• Reggina, la rivelazione di Inzaghi sul “nuovo” Menez e i retroscena su Fabbian

    Ad un certo punto Jeremy Menez per la Reggina sembrava essere solo un peso. A gennaio 2022 si cercava solo una squadra a cui cederlo. Una serie di contingenze hanno reso impossibile la partenza e questo si è rivelato la fortuna di Roberto Stellone.
    Il tecnico romano ha, di fatto, aperto la strada al recupero del francese, poi completato da Filippo Inzaghi.

    Inzaghi e Menez si sono ritrovati alla Reggina

    Oggi Jeremy è una risorsa per la Reggina e quando non parte titolare, come a Venezia, ci sono grandi rimpianti per la sua assenza.  “Menez  – ha detto Inzaghi alla Gazzetta dello Sport – mi conosce, sa che la cosa più importante è il gruppo. Al Milan con me fece 16 gol, giocava come adesso da centravanti”.

    Il numero 7 amaranto, per molti versi, sembra aver un altro spirito. Lotta, combatte e si sente coinvolto nel progetto, aspetti che sono sempre fondamentali per la sua carriera altalenante. Eppure Inzaghi ha rivelato di aver usato anche metodi non fatti solo di “carota”.

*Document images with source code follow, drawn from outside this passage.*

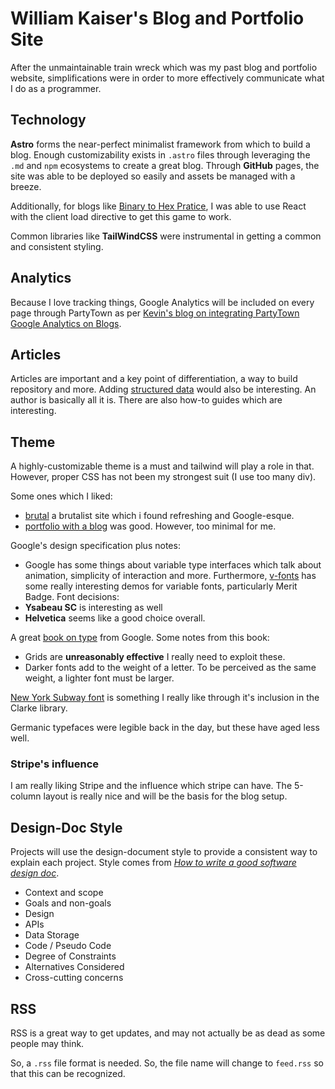 # William Kaiser's Blog and Portfolio Site

After the unmaintainable train wreck which was my past blog and portfolio website, simplifications were in order to more effectively communicate what I do as a programmer.

## Technology

**Astro** forms the near-perfect minimalist framework from which to build a blog. Enough customizability exists in `.astro` files through leveraging the `.md` and `npm` ecosystems to create a great blog. Through **GitHub** pages, the site was able to be deployed so easily and assets be managed with a breeze.

Additionally, for blogs like [Binary to Hex Pratice](https://wkaisertexas.github.io/blog/binary-to-hex-pratice/), I was able to use React with the client load directive to get this game to work. 

Common libraries like **TailWindCSS** were instrumental in getting a common and consistent styling.

## Analytics

Because I love tracking things, Google Analytics will be included on every page through PartyTown as per [Kevin's blog on integrating PartyTown Google Analytics on Blogs](https://www.kevinzunigacuellar.com/blog/google-analytics-in-astro/).

## Articles

Articles are important and a key point of differentiation, a way to build repository and more. Adding [structured data](https://developers.google.com/search/docs/appearance/structured-data/search-gallery) would also be interesting. An author is basically all it is. There are also how-to guides which are interesting.

## Theme

A highly-customizable theme is a must and tailwind will play a role in that. However, proper CSS has not been my strongest suit (I use too many div).

Some ones which I liked:

- [brutal](https://developers.google.com/search/docs/appearance/structured-data/search-gallery) a brutalist site which i found refreshing and Google-esque.
- [portfolio with a blog](https://demo.maxencewolff.com) was good. However, too minimal for me.

Google's design specification plus notes:

- Google has some things about variable type interfaces which talk about animation, simplicity of interaction and more. Furthermore, [v-fonts](https://v-fonts.com/tags/C20) has some really interesting demos for variable fonts, particularly Merit Badge.
  Font decisions:
- **Ysabeau SC** is interesting as well
- **Helvetica** seems like a good choice overall.

A great [book on type](https://static.googleusercontent.com/media/fonts.google.com/en//knowledge/stop_stealing_sheep.pdf) from Google. Some notes from this book:

- Grids are **unreasonably effective** I really need to exploit these.
- Darker fonts add to the weight of a letter. To be perceived as the same weight, a lighter font must be larger.

[New York Subway font](https://nycsubwayfont.com/#:~:text=HISTORY%20OF%20THE%20SUBWAY%20TILES,enamel%2C%20and%20hand%20painted%20signage.) is something I really like through it's inclusion in the Clarke library.

Germanic typefaces were legible back in the day, but these have aged less well.

### Stripe's influence

I am really liking Stripe and the influence which stripe can have. The 5-column layout is really nice and will be the basis for the blog setup.

## Design-Doc Style

Projects will use the design-document style to provide a consistent way to explain each project. Style comes from _[How to write a good software design doc](https://www.freecodecamp.org/news/how-to-write-a-good-software-design-document-66fcf019569c/)_.

- Context and scope
- Goals and non-goals
- Design
- APIs
- Data Storage
- Code / Pseudo Code
- Degree of Constraints
- Alternatives Considered
- Cross-cutting concerns

## RSS

RSS is a great way to get updates, and may not actually be as dead as some people may think.

So, a `.rss` file format is needed. So, the file name will change to `feed.rss` so that this can be recognized.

    “Appena arrivato a Reggio – ha rivelato il tecnico –  l’ho tenuto 10 giorni a parte a correre. Poi si è messo a disposizione ed è stato impeccabile, è perfetto e i compagni riconoscono il suo valore. In B pochi ti fanno vincere da soli, forse solo Coda e Lapadula”.

    Fabbian, colpo di Taibi

    E se oggi, anche per Menez, la Reggina gioca senza centravanti, il capocannoniere della squadra è un centrocampista di diciannove anni, cioè Giovanni FBBIAN. . Un’autentica sorpresa”Bravo il nostro direttore Taibi a prenderlo. Il suo agente e Baccin dell’Inter hanno voluto che venisse qui perché con me le mezzali fanno gol. Io non lo conoscevo. Simone un pochino, ma dopo due giorni l’ho messo titolare in Coppa Italia con la Sampdoria e ha dimostrato di essere forte, al di là dei 4 gol”.